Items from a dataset

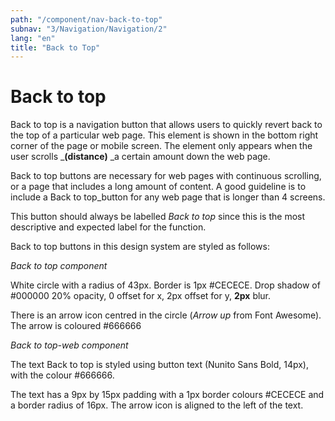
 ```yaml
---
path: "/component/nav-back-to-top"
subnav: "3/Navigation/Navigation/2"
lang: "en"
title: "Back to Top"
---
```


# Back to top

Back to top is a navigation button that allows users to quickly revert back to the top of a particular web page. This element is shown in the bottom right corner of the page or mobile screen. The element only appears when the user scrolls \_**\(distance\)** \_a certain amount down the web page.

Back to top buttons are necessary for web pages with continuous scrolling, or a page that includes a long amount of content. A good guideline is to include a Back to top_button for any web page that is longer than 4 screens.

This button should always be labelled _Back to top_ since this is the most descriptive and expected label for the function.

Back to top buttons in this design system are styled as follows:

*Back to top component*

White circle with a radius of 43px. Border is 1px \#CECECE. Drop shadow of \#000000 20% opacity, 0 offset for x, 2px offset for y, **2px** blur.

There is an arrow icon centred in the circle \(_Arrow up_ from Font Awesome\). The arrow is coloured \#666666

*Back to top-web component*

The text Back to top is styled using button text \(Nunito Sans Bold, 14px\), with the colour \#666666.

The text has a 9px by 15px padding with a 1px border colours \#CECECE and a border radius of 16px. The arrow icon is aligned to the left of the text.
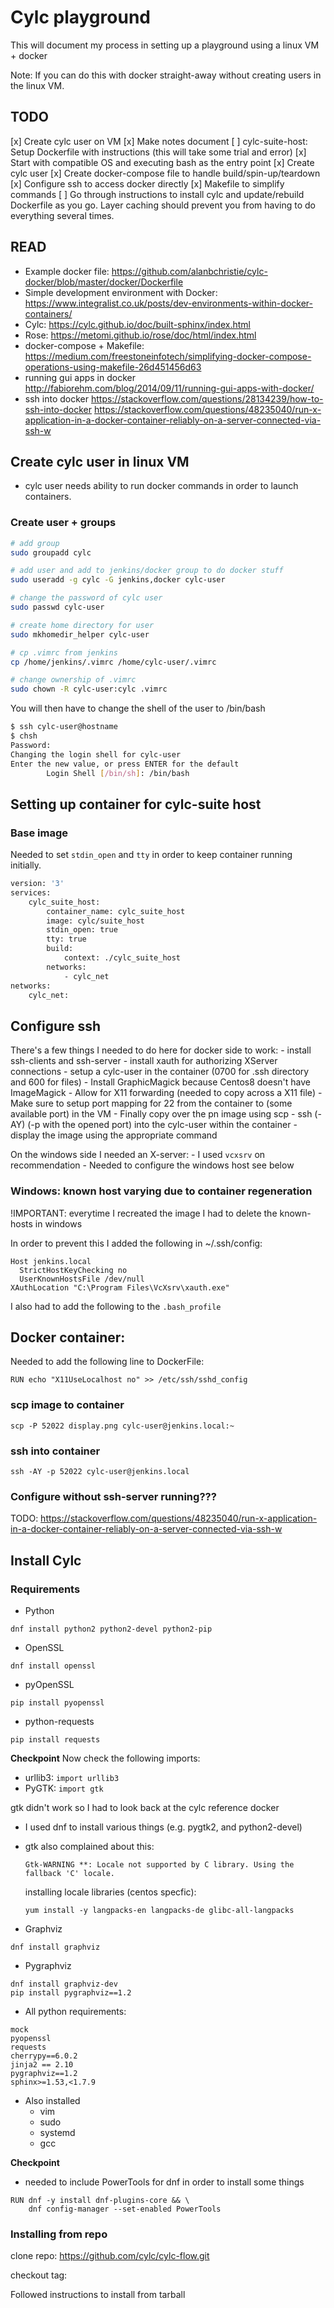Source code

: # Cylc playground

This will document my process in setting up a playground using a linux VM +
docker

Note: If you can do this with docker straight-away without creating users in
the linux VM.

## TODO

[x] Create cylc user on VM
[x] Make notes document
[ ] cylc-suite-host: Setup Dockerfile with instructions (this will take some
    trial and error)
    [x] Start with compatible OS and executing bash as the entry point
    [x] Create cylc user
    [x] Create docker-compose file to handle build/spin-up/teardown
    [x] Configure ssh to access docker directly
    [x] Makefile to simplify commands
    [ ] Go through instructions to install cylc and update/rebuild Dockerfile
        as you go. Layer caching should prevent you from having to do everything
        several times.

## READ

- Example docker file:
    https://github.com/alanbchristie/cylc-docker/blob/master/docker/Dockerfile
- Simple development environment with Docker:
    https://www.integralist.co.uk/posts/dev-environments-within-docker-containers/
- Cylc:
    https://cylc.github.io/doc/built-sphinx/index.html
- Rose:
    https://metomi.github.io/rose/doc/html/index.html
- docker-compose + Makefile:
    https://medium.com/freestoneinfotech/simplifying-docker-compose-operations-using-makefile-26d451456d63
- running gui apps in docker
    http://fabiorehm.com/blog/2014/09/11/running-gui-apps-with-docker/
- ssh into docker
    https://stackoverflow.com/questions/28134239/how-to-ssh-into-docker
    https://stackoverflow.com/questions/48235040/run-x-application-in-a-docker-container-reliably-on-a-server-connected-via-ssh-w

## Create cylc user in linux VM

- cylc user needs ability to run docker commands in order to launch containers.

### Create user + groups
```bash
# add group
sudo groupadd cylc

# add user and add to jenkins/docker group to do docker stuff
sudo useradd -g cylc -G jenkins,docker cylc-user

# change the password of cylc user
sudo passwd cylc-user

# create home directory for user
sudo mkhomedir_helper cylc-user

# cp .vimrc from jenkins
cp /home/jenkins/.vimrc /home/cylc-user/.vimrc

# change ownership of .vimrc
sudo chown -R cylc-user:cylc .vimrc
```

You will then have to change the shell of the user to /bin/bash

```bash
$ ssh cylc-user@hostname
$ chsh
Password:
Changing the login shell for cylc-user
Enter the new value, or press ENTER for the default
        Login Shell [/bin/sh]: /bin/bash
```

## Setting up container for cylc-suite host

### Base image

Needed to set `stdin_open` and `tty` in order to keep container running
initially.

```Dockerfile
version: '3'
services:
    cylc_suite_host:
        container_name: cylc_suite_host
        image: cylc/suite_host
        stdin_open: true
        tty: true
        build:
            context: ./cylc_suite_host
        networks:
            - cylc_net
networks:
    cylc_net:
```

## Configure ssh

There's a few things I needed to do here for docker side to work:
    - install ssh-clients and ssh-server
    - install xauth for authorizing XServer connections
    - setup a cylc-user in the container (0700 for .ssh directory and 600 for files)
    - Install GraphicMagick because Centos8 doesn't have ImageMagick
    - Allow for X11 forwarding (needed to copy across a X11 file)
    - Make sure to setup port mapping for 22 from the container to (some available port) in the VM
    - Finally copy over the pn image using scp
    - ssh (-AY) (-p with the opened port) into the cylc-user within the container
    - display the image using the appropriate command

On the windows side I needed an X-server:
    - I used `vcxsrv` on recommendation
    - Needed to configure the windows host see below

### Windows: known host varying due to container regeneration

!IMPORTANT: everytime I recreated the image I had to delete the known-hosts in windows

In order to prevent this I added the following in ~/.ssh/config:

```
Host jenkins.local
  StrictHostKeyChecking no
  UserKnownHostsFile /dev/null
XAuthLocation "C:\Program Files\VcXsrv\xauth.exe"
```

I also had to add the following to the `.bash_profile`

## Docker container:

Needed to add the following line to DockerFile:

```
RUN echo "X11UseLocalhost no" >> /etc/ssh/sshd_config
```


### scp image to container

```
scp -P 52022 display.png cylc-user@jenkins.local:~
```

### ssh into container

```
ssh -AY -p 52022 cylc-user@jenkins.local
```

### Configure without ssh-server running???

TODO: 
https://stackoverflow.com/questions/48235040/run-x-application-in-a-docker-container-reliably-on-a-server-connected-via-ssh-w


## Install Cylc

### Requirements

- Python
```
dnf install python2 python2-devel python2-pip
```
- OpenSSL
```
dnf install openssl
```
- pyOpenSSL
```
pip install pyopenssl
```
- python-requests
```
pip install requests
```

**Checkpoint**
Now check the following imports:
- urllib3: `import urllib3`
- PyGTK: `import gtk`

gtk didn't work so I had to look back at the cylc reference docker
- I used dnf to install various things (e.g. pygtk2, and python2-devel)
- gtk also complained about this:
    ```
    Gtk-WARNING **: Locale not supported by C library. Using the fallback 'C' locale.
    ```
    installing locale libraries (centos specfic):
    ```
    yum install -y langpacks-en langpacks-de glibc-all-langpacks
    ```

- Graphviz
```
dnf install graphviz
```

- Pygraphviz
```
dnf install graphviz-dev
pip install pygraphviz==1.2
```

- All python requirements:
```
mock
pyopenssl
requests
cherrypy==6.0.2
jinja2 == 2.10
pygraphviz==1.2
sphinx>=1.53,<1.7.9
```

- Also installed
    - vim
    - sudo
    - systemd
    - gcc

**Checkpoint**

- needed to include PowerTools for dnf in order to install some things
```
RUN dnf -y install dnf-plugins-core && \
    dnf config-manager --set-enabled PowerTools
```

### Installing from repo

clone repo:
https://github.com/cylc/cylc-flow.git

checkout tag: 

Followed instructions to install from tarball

### Work task
Word for word, reproduce all of the entries above and omit the pictures.

### Reply to the task
 ```yaml
---
path: "/component/nav-back-to-top"
subnav: "3/Navigation/Navigation/2"
lang: "en"
title: "Back to Top"
---
```


# Back to top

Back to top is a navigation button that allows users to quickly revert back to the top of a particular web page. This element is shown in the bottom right corner of the page or mobile screen. The element only appears when the user scrolls \_**\(distance\)** \_a certain amount down the web page.

Back to top buttons are necessary for web pages with continuous scrolling, or a page that includes a long amount of content. A good guideline is to include a Back to top_button for any web page that is longer than 4 screens.

This button should always be labelled _Back to top_ since this is the most descriptive and expected label for the function.

Back to top buttons in this design system are styled as follows:

*Back to top component*

White circle with a radius of 43px. Border is 1px \#CECECE. Drop shadow of \#000000 20% opacity, 0 offset for x, 2px offset for y, **2px** blur.

There is an arrow icon centred in the circle \(_Arrow up_ from Font Awesome\). The arrow is coloured \#666666

*Back to top-web component*

The text Back to top is styled using button text \(Nunito Sans Bold, 14px\), with the colour \#666666.

The text has a 9px by 15px padding with a 1px border colours \#CECECE and a border radius of 16px. The arrow icon is aligned to the left of the text.
Source code

: # Cylc playground

This will document my process in setting up a playground using a linux VM +
docker

Note: If you can do this with docker straight-away without creating users in
the linux VM.

## TODO

[x] Create cylc user on VM
[x] Make notes document
[ ] cylc-suite-host: Setup Dockerfile with instructions (this will take some
    trial and error)
    [x] Start with compatible OS and executing bash as the entry point
    [x] Create cylc user
    [x] Create docker-compose file to handle build/spin-up/teardown
    [x] Configure ssh to access docker directly
    [x] Makefile to simplify commands
    [ ] Go through instructions to install cylc and update/rebuild Dockerfile
        as you go. Layer caching should prevent you from having to do everything
        several times.

## READ

- Example docker file:
    https://github.com/alanbchristie/cylc-docker/blob/master/docker/Dockerfile
- Simple development environment with Docker:
    https://www.integralist.co.uk/posts/dev-environments-within-docker-containers/
- Cylc:
    https://cylc.github.io/doc/built-sphinx/index.html
- Rose:
    https://metomi.github.io/rose/doc/html/index.html
- docker-compose + Makefile:
    https://medium.com/freestoneinfotech/simplifying-docker-compose-operations-using-makefile-26d451456d63
- running gui apps in docker
    http://fabiorehm.com/blog/2014/09/11/running-gui-apps-with-docker/
- ssh into docker
    https://stackoverflow.com/questions/28134239/how-to-ssh-into-docker
    https://stackoverflow.com/questions/48235040/run-x-application-in-a-docker-container-reliably-on-a-server-connected-via-ssh-w

## Create cylc user in linux VM

- cylc user needs ability to run docker commands in order to launch containers.

### Create user + groups
```bash
# add group
sudo groupadd cylc

# add user and add to jenkins/docker group to do docker stuff
sudo useradd -g cylc -G jenkins,docker cylc-user

# change the password of cylc user
sudo passwd cylc-user

# create home directory for user
sudo mkhomedir_helper cylc-user

# cp .vimrc from jenkins
cp /home/jenkins/.vimrc /home/cylc-user/.vimrc

# change ownership of .vimrc
sudo chown -R cylc-user:cylc .vimrc
```

You will then have to change the shell of the user to /bin/bash

```bash
$ ssh cylc-user@hostname
$ chsh
Password:
Changing the login shell for cylc-user
Enter the new value, or press ENTER for the default
        Login Shell [/bin/sh]: /bin/bash
```

## Setting up container for cylc-suite host

### Base image

Needed to set `stdin_open` and `tty` in order to keep container running
initially.

```Dockerfile
version: '3'
services:
    cylc_suite_host:
        container_name: cylc_suite_host
        image: cylc/suite_host
        stdin_open: true
        tty: true
        build:
            context: ./cylc_suite_host
        networks:
            - cylc_net
networks:
    cylc_net:
```

## Configure ssh

There's a few things I needed to do here for docker side to work:
    - install ssh-clients and ssh-server
    - install xauth for authorizing XServer connections
    - setup a cylc-user in the container (0700 for .ssh directory and 600 for files)
    - Install GraphicMagick because Centos8 doesn't have ImageMagick
    - Allow for X11 forwarding (needed to copy across a X11 file)
    - Make sure to setup port mapping for 22 from the container to (some available port) in the VM
    - Finally copy over the pn image using scp
    - ssh (-AY) (-p with the opened port) into the cylc-user within the container
    - display the image using the appropriate command

On the windows side I needed an X-server:
    - I used `vcxsrv` on recommendation
    - Needed to configure the windows host see below

### Windows: known host varying due to container regeneration

!IMPORTANT: everytime I recreated the image I had to delete the known-hosts in windows

In order to prevent this I added the following in ~/.ssh/config:

```
Host jenkins.local
  StrictHostKeyChecking no
  UserKnownHostsFile /dev/null
XAuthLocation "C:\Program Files\VcXsrv\xauth.exe"
```

I also had to add the following to the `.bash_profile`

## Docker container:

Needed to add the following line to DockerFile:

```
RUN echo "X11UseLocalhost no" >> /etc/ssh/sshd_config
```


### scp image to container

```
scp -P 52022 display.png cylc-user@jenkins.local:~
```

### ssh into container

```
ssh -AY -p 52022 cylc-user@jenkins.local
```

### Configure without ssh-server running???

TODO: 
https://stackoverflow.com/questions/48235040/run-x-application-in-a-docker-container-reliably-on-a-server-connected-via-ssh-w


## Install Cylc

### Requirements

- Python
```
dnf install python2 python2-devel python2-pip
```
- OpenSSL
```
dnf install openssl
```
- pyOpenSSL
```
pip install pyopenssl
```
- python-requests
```
pip install requests
```

**Checkpoint**
Now check the following imports:
- urllib3: `import urllib3`
- PyGTK: `import gtk`

gtk didn't work so I had to look back at the cylc reference docker
- I used dnf to install various things (e.g. pygtk2, and python2-devel)
- gtk also complained about this:
    ```
    Gtk-WARNING **: Locale not supported by C library. Using the fallback 'C' locale.
    ```
    installing locale libraries (centos specfic):
    ```
    yum install -y langpacks-en langpacks-de glibc-all-langpacks
    ```

- Graphviz
```
dnf install graphviz
```

- Pygraphviz
```
dnf install graphviz-dev
pip install pygraphviz==1.2
```

- All python requirements:
```
mock
pyopenssl
requests
cherrypy==6.0.2
jinja2 == 2.10
pygraphviz==1.2
sphinx>=1.53,<1.7.9
```

- Also installed
    - vim
    - sudo
    - systemd
    - gcc

**Checkpoint**

- needed to include PowerTools for dnf in order to install some things
```
RUN dnf -y install dnf-plugins-core && \
    dnf config-manager --set-enabled PowerTools
```

### Installing from repo

clone repo:
https://github.com/cylc/cylc-flow.git

checkout tag: 

Followed instructions to install from tarball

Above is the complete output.